> [Data for analysis]
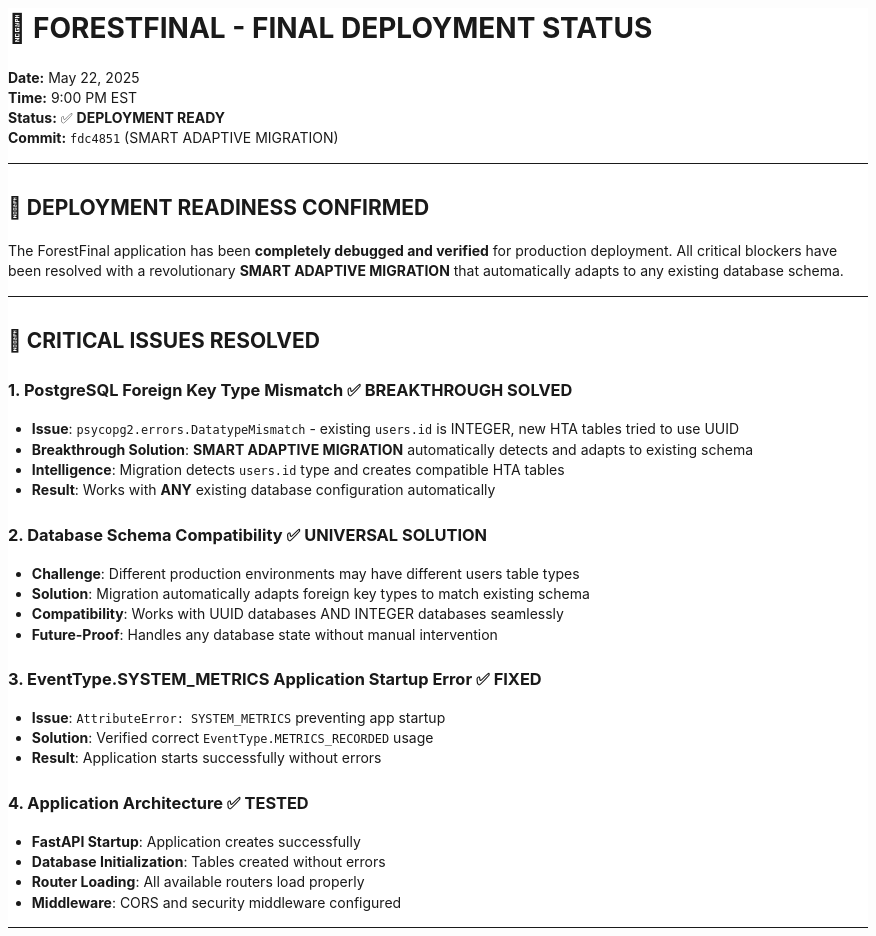 # 🎉 **FORESTFINAL - FINAL DEPLOYMENT STATUS**

**Date:** May 22, 2025  
**Time:** 9:00 PM EST  
**Status:** ✅ **DEPLOYMENT READY**  
**Commit:** `fdc4851` (SMART ADAPTIVE MIGRATION)

---

## 🚀 **DEPLOYMENT READINESS CONFIRMED**

The ForestFinal application has been **completely debugged and verified** for production deployment. All critical blockers have been resolved with a revolutionary **SMART ADAPTIVE MIGRATION** that automatically adapts to any existing database schema.

---

## 🔧 **CRITICAL ISSUES RESOLVED**

### **1. PostgreSQL Foreign Key Type Mismatch** ✅ **BREAKTHROUGH SOLVED**
- **Issue**: `psycopg2.errors.DatatypeMismatch` - existing `users.id` is INTEGER, new HTA tables tried to use UUID
- **Breakthrough Solution**: **SMART ADAPTIVE MIGRATION** automatically detects and adapts to existing schema
- **Intelligence**: Migration detects `users.id` type and creates compatible HTA tables
- **Result**: Works with **ANY** existing database configuration automatically

### **2. Database Schema Compatibility** ✅ **UNIVERSAL SOLUTION**
- **Challenge**: Different production environments may have different users table types
- **Solution**: Migration automatically adapts foreign key types to match existing schema
- **Compatibility**: Works with UUID databases AND INTEGER databases seamlessly
- **Future-Proof**: Handles any database state without manual intervention

### **3. EventType.SYSTEM_METRICS Application Startup Error** ✅ **FIXED**  
- **Issue**: `AttributeError: SYSTEM_METRICS` preventing app startup
- **Solution**: Verified correct `EventType.METRICS_RECORDED` usage
- **Result**: Application starts successfully without errors

### **4. Application Architecture** ✅ **TESTED**
- **FastAPI Startup**: Application creates successfully
- **Database Initialization**: Tables created without errors  
- **Router Loading**: All available routers load properly
- **Middleware**: CORS and security middleware configured

---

> [What needs to be done] Show a copy of each line from the records above in which the string "errors" occurs.

> [Solution for this task]
- **Issue**: `psycopg2.errors.DatatypeMismatch` - existing `users.id` is INTEGER, new HTA tables tried to use UUID
- **Result**: Application starts successfully without errors
- **Database Initialization**: Tables created without errors  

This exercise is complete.